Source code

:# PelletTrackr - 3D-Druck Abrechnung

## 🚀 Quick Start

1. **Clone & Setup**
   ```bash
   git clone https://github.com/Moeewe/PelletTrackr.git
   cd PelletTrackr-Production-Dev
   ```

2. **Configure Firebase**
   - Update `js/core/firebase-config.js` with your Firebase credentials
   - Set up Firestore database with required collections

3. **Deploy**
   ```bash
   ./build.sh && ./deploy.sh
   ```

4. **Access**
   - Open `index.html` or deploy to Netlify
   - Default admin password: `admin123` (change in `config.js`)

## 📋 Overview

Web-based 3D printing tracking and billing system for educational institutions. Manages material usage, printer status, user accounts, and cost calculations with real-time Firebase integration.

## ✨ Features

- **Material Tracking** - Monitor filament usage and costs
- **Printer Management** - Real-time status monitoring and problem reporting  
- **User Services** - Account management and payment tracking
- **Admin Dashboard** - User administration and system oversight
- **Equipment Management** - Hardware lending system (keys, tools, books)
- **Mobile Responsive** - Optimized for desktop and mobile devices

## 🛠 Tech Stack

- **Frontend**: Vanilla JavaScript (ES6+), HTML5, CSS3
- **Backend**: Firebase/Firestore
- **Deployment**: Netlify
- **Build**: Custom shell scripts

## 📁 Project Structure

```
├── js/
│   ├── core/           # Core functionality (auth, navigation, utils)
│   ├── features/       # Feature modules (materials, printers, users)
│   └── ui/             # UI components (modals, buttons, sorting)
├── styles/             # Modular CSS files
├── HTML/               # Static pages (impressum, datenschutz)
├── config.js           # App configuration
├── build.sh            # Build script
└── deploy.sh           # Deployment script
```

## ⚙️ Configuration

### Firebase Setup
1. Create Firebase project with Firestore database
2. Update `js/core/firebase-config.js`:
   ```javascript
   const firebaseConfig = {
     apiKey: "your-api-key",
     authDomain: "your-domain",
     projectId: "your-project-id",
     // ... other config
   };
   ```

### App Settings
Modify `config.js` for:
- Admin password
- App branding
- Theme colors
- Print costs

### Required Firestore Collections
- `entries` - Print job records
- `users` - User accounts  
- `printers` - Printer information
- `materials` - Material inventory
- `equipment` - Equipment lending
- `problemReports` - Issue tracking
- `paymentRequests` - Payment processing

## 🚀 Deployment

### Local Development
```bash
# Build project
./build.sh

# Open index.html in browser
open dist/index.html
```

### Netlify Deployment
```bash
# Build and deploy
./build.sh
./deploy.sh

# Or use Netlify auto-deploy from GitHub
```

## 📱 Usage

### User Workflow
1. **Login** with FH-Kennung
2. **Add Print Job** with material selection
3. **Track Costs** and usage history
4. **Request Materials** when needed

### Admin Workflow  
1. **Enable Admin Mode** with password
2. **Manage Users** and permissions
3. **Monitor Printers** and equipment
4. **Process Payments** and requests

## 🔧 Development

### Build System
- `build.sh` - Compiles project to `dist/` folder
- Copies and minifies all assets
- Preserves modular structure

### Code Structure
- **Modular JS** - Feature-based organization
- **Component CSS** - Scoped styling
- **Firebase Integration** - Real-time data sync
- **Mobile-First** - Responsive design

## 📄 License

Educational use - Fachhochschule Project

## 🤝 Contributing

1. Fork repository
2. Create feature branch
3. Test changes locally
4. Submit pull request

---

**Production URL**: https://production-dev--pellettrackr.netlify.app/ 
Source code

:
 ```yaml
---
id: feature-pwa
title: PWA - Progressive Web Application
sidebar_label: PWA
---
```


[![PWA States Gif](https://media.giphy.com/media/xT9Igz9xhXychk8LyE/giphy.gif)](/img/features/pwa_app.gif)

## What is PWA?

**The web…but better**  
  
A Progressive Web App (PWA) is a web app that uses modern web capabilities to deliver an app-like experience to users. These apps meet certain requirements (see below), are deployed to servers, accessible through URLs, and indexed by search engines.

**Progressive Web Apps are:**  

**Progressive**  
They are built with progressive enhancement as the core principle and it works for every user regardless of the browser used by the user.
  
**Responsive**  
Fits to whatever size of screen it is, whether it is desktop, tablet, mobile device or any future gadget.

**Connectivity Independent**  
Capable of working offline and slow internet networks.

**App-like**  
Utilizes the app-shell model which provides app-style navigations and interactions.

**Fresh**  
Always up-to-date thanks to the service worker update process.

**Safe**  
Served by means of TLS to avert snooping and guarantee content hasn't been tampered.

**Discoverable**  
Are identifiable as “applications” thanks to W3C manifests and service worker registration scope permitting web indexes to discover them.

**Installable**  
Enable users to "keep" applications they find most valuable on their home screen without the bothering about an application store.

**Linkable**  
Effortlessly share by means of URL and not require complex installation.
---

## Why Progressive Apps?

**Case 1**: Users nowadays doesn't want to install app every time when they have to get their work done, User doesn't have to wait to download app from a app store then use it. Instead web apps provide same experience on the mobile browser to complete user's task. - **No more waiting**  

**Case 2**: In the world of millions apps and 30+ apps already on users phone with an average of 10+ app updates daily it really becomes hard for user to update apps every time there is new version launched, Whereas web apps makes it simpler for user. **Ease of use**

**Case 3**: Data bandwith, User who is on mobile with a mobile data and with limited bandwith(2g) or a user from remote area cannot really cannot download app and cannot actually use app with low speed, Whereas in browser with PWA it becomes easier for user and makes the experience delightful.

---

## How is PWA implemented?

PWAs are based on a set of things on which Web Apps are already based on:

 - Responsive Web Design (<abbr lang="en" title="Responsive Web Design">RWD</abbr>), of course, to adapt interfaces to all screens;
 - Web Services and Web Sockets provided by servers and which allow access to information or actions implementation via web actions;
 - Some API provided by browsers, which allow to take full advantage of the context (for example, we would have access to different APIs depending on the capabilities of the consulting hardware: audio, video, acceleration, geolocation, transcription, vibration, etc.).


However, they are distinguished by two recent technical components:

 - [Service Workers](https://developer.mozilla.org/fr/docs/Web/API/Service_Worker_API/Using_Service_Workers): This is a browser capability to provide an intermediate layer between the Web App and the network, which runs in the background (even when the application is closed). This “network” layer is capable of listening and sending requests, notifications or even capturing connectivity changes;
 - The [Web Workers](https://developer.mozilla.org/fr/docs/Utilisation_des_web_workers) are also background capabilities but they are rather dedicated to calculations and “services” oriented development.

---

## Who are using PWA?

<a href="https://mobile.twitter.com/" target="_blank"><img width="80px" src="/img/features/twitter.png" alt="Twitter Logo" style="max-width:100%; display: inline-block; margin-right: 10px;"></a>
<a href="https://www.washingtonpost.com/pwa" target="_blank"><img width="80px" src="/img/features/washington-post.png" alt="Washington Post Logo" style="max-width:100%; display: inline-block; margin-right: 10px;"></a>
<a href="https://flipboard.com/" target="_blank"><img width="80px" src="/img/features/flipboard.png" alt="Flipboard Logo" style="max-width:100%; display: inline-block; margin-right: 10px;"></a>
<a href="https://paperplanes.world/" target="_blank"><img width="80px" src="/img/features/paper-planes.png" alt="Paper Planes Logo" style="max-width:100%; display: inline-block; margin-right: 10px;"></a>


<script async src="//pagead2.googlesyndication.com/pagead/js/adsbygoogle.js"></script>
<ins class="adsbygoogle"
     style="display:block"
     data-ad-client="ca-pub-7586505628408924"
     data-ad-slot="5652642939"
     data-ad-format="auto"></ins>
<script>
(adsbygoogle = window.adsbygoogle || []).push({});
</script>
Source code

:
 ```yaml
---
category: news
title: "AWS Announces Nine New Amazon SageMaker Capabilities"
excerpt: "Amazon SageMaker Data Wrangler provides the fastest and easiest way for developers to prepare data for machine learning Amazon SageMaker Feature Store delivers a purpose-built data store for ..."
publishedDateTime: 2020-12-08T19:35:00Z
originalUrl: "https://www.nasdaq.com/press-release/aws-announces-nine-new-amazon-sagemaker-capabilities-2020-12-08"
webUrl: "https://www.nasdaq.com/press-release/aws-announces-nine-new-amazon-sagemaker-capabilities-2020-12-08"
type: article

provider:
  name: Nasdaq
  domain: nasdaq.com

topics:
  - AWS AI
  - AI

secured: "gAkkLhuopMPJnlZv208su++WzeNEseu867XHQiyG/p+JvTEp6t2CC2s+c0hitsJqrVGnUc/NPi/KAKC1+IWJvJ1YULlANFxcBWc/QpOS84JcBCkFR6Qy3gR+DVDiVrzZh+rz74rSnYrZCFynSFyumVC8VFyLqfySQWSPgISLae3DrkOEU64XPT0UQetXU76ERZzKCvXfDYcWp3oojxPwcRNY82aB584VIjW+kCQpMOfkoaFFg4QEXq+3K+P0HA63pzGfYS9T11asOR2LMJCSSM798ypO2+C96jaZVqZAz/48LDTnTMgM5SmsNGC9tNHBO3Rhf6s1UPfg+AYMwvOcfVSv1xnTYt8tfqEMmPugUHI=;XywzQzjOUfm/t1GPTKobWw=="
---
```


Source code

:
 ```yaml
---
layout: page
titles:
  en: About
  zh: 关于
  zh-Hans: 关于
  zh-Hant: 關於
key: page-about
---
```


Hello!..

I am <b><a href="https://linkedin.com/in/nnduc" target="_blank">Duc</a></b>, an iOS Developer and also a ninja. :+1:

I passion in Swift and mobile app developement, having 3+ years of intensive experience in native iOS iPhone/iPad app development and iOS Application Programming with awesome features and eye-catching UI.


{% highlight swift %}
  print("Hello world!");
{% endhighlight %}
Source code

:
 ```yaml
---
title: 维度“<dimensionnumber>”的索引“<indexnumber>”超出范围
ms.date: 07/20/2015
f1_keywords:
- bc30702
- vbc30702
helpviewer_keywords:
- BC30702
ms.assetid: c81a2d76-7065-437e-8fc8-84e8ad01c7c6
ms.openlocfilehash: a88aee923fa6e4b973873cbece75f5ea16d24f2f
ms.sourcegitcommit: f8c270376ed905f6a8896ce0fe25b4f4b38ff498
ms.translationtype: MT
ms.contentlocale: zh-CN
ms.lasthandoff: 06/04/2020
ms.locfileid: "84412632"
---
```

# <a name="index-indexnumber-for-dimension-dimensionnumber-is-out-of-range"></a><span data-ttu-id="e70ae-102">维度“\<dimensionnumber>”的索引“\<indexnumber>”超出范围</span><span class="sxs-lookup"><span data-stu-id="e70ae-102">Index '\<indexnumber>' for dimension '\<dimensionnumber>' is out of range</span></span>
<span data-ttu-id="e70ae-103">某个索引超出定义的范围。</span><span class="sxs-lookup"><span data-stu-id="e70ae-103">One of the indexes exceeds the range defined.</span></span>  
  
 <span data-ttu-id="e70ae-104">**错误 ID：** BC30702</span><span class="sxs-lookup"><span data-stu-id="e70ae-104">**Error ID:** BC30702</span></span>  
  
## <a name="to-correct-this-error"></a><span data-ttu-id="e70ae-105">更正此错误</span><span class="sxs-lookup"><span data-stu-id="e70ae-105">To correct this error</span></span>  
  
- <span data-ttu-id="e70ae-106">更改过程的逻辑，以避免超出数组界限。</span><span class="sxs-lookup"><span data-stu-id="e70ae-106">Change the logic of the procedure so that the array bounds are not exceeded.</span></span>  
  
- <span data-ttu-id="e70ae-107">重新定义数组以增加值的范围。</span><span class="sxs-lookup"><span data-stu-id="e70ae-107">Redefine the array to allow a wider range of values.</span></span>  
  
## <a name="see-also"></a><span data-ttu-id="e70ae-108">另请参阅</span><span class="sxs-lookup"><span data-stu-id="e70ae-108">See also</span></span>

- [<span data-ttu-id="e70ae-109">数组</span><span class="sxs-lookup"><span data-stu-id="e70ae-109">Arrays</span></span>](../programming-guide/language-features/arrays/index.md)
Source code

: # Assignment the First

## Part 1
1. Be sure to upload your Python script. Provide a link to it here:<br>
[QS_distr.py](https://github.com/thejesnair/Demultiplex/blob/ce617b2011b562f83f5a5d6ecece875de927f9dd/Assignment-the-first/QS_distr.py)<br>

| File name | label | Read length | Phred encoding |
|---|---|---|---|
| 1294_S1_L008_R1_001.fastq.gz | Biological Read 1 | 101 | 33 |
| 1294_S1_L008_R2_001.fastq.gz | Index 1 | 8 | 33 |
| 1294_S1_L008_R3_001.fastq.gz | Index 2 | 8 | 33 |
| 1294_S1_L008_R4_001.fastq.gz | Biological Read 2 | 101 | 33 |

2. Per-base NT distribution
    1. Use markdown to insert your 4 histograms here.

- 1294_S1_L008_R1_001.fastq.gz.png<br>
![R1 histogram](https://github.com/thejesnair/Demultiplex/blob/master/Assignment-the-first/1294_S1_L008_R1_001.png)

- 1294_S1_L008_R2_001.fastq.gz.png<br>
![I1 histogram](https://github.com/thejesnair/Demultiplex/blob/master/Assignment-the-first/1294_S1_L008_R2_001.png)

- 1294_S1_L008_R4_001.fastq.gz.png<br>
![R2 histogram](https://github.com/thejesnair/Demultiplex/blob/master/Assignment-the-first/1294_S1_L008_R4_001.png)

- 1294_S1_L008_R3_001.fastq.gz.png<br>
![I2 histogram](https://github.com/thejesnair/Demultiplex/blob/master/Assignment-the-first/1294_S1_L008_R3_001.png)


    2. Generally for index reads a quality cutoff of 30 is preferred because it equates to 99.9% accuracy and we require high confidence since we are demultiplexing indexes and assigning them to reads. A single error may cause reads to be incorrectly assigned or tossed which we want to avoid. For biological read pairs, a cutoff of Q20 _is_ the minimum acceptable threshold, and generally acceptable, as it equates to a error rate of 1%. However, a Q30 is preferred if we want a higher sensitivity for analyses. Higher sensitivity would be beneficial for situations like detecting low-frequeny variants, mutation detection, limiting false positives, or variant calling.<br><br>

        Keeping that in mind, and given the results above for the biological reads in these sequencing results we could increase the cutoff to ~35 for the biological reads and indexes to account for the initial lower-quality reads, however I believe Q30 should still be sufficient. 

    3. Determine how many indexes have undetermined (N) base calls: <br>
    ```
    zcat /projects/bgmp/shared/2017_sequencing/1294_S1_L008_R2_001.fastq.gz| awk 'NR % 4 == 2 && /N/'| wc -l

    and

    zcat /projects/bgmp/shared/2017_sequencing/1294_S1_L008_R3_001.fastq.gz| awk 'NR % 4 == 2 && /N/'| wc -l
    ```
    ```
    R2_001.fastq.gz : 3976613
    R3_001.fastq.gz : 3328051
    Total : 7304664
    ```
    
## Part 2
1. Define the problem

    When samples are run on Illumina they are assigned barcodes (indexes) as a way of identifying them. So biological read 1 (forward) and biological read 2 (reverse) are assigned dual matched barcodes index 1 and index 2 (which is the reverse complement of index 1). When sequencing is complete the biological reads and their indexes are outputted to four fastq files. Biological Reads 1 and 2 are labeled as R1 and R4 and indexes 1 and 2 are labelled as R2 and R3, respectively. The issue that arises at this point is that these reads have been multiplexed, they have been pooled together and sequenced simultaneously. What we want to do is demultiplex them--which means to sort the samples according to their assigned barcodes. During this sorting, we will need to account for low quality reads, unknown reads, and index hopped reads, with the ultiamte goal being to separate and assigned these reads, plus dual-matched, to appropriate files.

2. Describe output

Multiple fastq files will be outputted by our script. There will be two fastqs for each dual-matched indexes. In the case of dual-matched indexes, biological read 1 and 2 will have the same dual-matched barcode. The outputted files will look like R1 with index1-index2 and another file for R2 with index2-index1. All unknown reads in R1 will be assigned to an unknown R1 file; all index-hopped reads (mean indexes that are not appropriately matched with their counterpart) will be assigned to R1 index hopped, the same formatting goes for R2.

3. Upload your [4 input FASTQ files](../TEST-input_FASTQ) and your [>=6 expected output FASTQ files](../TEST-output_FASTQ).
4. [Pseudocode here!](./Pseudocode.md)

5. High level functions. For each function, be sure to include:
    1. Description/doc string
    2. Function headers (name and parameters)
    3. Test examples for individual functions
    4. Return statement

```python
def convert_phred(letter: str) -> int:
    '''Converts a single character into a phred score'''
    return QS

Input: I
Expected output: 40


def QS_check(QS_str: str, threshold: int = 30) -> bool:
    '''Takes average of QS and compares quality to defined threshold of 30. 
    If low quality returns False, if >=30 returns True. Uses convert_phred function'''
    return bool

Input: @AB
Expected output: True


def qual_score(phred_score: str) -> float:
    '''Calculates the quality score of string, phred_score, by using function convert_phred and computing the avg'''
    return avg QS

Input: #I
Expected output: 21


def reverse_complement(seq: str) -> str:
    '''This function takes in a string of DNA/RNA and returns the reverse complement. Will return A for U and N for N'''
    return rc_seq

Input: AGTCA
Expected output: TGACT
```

•••••

■ **Exercise brief**: Where a line of the listing contains "allow", count it; your answer must be only the resulting number.

■ **Task result**: 3